Brent North Sea crude for delivery in October dropped 1.45 dollars to 104.85 dollars a barrel in electronic deals.
New York’s main contract, light sweet crude for October, fell 1.49 dollars to 106.40 dollars a barrel.
“Crude prices featured on the downside on persistent concerns over weakening oil demand and as the US dollar continued to appreciate,” said Nimit Khamar, an oil analyst at the Sucden brokerage in London.
“The outlook for global economies is looking far from rosy, and is fuelling concerns over demand destruction and pushing oil prices lower.
“OPEC is set to meet on 9th September (Tuesday), with many market participants expecting them to reduce production to prevent over supply,” Khamar added.

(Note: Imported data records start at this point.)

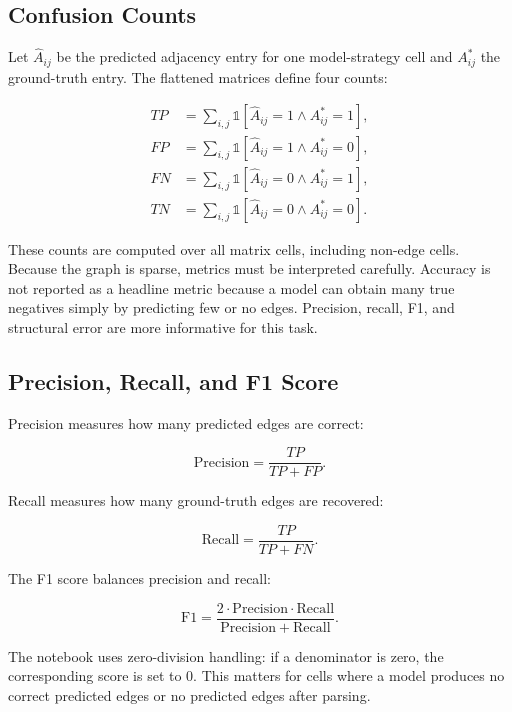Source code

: \subsection{Confusion Counts}

Let \(\hat{A}_{ij}\) be the predicted adjacency entry for one model-strategy
cell and \(A^\ast_{ij}\) the ground-truth entry. The flattened matrices define
four counts:

\begin{align}
  TP &= \sum_{i,j} \mathbb{1}[\hat{A}_{ij}=1 \wedge A^\ast_{ij}=1],\\
  FP &= \sum_{i,j} \mathbb{1}[\hat{A}_{ij}=1 \wedge A^\ast_{ij}=0],\\
  FN &= \sum_{i,j} \mathbb{1}[\hat{A}_{ij}=0 \wedge A^\ast_{ij}=1],\\
  TN &= \sum_{i,j} \mathbb{1}[\hat{A}_{ij}=0 \wedge A^\ast_{ij}=0].
\end{align}

These counts are computed over all matrix cells, including non-edge cells.
Because the graph is sparse, metrics must be interpreted carefully. Accuracy
is not reported as a headline metric because a model can obtain many true
negatives simply by predicting few or no edges. Precision, recall, F1, and
structural error are more informative for this task.

\subsection{Precision, Recall, and F1 Score}

Precision measures how many predicted edges are correct:

\begin{equation}
  \mathrm{Precision} = \frac{TP}{TP + FP}.
\end{equation}

Recall measures how many ground-truth edges are recovered:

\begin{equation}
  \mathrm{Recall} = \frac{TP}{TP + FN}.
\end{equation}

The F1 score balances precision and recall:

\begin{equation}
  \mathrm{F1} =
  \frac{2 \cdot \mathrm{Precision} \cdot \mathrm{Recall}}
       {\mathrm{Precision} + \mathrm{Recall}}.
\end{equation}

The notebook uses zero-division handling: if a denominator is zero, the
corresponding score is set to 0. This matters for cells where a model produces
no correct predicted edges or no predicted edges after parsing.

The dollar struck a near 11-month high versus the euro Friday on news of slumping industrial output in Germany, Europe’s biggest economy, and as the market awaited key US jobs data, traders said.
The euro fell to 1.4196 dollars in midday London trade – the lowest level since October 24, 2007.
A strong US currency makes dollar-priced oil more expensive for buyers holding weaker currencies, dampening demand for crude, which is already falling because of a global economic slowdown.
The Organization of the Petroleum Exporting Countries (OPEC) meets next week in Vienna, home to the cartel’s headquarters, amid speculation that the group which produces 40 percent of the world’s oil may decide to cut output as prices slide toward 100 dollars.
Brent crude had ended down nearly two dollars on Thursday as the dollar began strengthening against the euro on eurozone economic woes, while the market shrugged off a larger-than-expected decline in US energy stockpiles, dealers said.
The dollar also found support in a survey by the Institute for Supply Management showing US service sector activity rebounded unexpectedly in August.
Many analysts expect oil prices to continue to fall because of fears of recession in the United States and Europe.
Crude oil, which hit a record high 147.27 dollars on July 11 in New York, has lost nearly 40 dollars in less than two months.
Oil prices had broken through 100 dollars a barrel for the first time at the start of January on geo-political concerns, notably surrounding the ongoing nuclear power dispute between the West and Iran, which is a major producer and exporter of crude oil.
At the time Analysts viewed US-led sanctions against Iran and geopolitical factors as among the main causes of recent hike in oil prices, saying that fears of a new Middle East conflict are behind the new high for oil prices.
Market analysts, specially those from consumer nations, take Bush administration responsible for the price hikes during the last year, saying that these are frequent sanctions and the “rumors of US and Israeli action against Iran circulating in the markets” that affected oil and the dollar.
Prices dropped by around 20 dollars last month after West softened rhetoric in the dispute with Iran.